**Exercise brief:** Return the material exactly. Every line must stay as it is.

--------------------------------

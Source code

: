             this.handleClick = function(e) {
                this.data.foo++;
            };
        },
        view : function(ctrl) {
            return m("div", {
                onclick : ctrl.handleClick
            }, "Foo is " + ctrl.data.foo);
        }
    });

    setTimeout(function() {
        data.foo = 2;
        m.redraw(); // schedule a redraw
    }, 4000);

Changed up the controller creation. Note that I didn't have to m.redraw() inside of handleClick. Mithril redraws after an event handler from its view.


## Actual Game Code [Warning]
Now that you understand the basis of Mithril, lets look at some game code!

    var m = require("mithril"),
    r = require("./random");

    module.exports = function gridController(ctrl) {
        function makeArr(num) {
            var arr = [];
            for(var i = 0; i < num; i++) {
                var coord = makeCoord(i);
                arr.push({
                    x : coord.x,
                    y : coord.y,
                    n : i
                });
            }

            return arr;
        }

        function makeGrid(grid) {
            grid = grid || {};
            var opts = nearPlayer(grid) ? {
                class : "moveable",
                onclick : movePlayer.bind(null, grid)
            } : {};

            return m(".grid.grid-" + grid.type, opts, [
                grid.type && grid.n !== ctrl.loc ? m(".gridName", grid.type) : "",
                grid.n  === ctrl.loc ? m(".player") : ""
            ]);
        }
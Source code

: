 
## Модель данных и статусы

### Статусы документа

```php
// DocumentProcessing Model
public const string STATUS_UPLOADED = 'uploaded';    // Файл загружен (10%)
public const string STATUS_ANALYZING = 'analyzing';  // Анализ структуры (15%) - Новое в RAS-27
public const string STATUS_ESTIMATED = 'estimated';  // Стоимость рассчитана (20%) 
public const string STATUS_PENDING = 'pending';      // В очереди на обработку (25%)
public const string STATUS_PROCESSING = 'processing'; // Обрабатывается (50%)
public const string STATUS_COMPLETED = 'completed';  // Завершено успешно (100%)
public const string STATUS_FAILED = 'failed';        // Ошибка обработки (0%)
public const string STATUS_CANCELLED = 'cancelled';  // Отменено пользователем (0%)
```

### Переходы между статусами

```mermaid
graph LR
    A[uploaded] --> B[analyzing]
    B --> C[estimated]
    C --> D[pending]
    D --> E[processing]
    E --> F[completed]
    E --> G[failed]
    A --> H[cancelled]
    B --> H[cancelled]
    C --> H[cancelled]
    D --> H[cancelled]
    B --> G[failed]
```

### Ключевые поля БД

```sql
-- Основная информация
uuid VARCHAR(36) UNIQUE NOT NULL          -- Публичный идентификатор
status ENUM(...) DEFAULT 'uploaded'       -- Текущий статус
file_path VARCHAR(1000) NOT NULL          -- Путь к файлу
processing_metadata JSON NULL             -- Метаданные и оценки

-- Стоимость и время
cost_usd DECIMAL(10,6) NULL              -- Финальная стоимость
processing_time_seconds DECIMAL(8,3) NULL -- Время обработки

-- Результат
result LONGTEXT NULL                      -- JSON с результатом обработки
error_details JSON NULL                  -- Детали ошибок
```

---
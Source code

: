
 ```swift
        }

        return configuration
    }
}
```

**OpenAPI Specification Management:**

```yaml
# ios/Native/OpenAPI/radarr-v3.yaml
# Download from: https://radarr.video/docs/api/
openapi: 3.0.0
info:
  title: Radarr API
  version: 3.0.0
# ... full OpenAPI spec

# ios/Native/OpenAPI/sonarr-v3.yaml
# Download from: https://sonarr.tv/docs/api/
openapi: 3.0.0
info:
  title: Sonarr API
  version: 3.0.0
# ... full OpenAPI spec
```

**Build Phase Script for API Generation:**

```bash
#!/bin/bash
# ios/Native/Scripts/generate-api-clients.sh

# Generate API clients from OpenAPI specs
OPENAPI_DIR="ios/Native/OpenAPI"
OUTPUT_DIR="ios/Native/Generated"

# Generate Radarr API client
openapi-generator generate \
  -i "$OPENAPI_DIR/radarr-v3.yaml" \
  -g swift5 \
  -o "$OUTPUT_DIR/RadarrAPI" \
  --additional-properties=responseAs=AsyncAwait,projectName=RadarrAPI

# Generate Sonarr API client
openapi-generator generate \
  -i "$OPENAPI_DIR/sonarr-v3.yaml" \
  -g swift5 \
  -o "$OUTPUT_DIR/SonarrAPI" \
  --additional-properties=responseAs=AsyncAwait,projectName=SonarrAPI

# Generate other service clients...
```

--------------------------------

**Finished exercise:**
Source code

:             this.handleClick = function(e) {
                this.data.foo++;
            };
        },
        view : function(ctrl) {
            return m("div", {
                onclick : ctrl.handleClick
            }, "Foo is " + ctrl.data.foo);
        }
    });

    setTimeout(function() {
        data.foo = 2;
        m.redraw(); // schedule a redraw
    }, 4000);

Changed up the controller creation. Note that I didn't have to m.redraw() inside of handleClick. Mithril redraws after an event handler from its view.


## Actual Game Code [Warning]
Now that you understand the basis of Mithril, lets look at some game code!

    var m = require("mithril"),
    r = require("./random");

    module.exports = function gridController(ctrl) {
        function makeArr(num) {
            var arr = [];
            for(var i = 0; i < num; i++) {
                var coord = makeCoord(i);
                arr.push({
                    x : coord.x,
                    y : coord.y,
                    n : i
                });
            }

            return arr;
        }

        function makeGrid(grid) {
            grid = grid || {};
            var opts = nearPlayer(grid) ? {
                class : "moveable",
                onclick : movePlayer.bind(null, grid)
            } : {};

            return m(".grid.grid-" + grid.type, opts, [
                grid.type && grid.n !== ctrl.loc ? m(".gridName", grid.type) : "",
                grid.n  === ctrl.loc ? m(".player") : ""
            ]);
        }
Source code

: 
## Модель данных и статусы

### Статусы документа

```php
// DocumentProcessing Model
public const string STATUS_UPLOADED = 'uploaded';    // Файл загружен (10%)
public const string STATUS_ANALYZING = 'analyzing';  // Анализ структуры (15%) - Новое в RAS-27
public const string STATUS_ESTIMATED = 'estimated';  // Стоимость рассчитана (20%) 
public const string STATUS_PENDING = 'pending';      // В очереди на обработку (25%)
public const string STATUS_PROCESSING = 'processing'; // Обрабатывается (50%)
public const string STATUS_COMPLETED = 'completed';  // Завершено успешно (100%)
public const string STATUS_FAILED = 'failed';        // Ошибка обработки (0%)
public const string STATUS_CANCELLED = 'cancelled';  // Отменено пользователем (0%)
```

### Переходы между статусами

```mermaid
graph LR
    A[uploaded] --> B[analyzing]
    B --> C[estimated]
    C --> D[pending]
    D --> E[processing]
    E --> F[completed]
    E --> G[failed]
    A --> H[cancelled]
    B --> H[cancelled]
    C --> H[cancelled]
    D --> H[cancelled]
    B --> G[failed]
```

### Ключевые поля БД

```sql
-- Основная информация
uuid VARCHAR(36) UNIQUE NOT NULL          -- Публичный идентификатор
status ENUM(...) DEFAULT 'uploaded'       -- Текущий статус
file_path VARCHAR(1000) NOT NULL          -- Путь к файлу
processing_metadata JSON NULL             -- Метаданные и оценки

-- Стоимость и время
cost_usd DECIMAL(10,6) NULL              -- Финальная стоимость
processing_time_seconds DECIMAL(8,3) NULL -- Время обработки

-- Результат
result LONGTEXT NULL                      -- JSON с результатом обработки
error_details JSON NULL                  -- Детали ошибок
```

---
Source code

:
 ```swift
        }

        return configuration
    }
}
```

**OpenAPI Specification Management:**

```yaml
# ios/Native/OpenAPI/radarr-v3.yaml
# Download from: https://radarr.video/docs/api/
openapi: 3.0.0
info:
  title: Radarr API
  version: 3.0.0
# ... full OpenAPI spec

# ios/Native/OpenAPI/sonarr-v3.yaml
# Download from: https://sonarr.tv/docs/api/
openapi: 3.0.0
info:
  title: Sonarr API
  version: 3.0.0
# ... full OpenAPI spec
```

**Build Phase Script for API Generation:**

```bash
#!/bin/bash
# ios/Native/Scripts/generate-api-clients.sh

# Generate API clients from OpenAPI specs
OPENAPI_DIR="ios/Native/OpenAPI"
OUTPUT_DIR="ios/Native/Generated"

# Generate Radarr API client
openapi-generator generate \
  -i "$OPENAPI_DIR/radarr-v3.yaml" \
  -g swift5 \
  -o "$OUTPUT_DIR/RadarrAPI" \
  --additional-properties=responseAs=AsyncAwait,projectName=RadarrAPI

# Generate Sonarr API client
openapi-generator generate \
  -i "$OPENAPI_DIR/sonarr-v3.yaml" \
  -g swift5 \
  -o "$OUTPUT_DIR/SonarrAPI" \
  --additional-properties=responseAs=AsyncAwait,projectName=SonarrAPI

# Generate other service clients...
```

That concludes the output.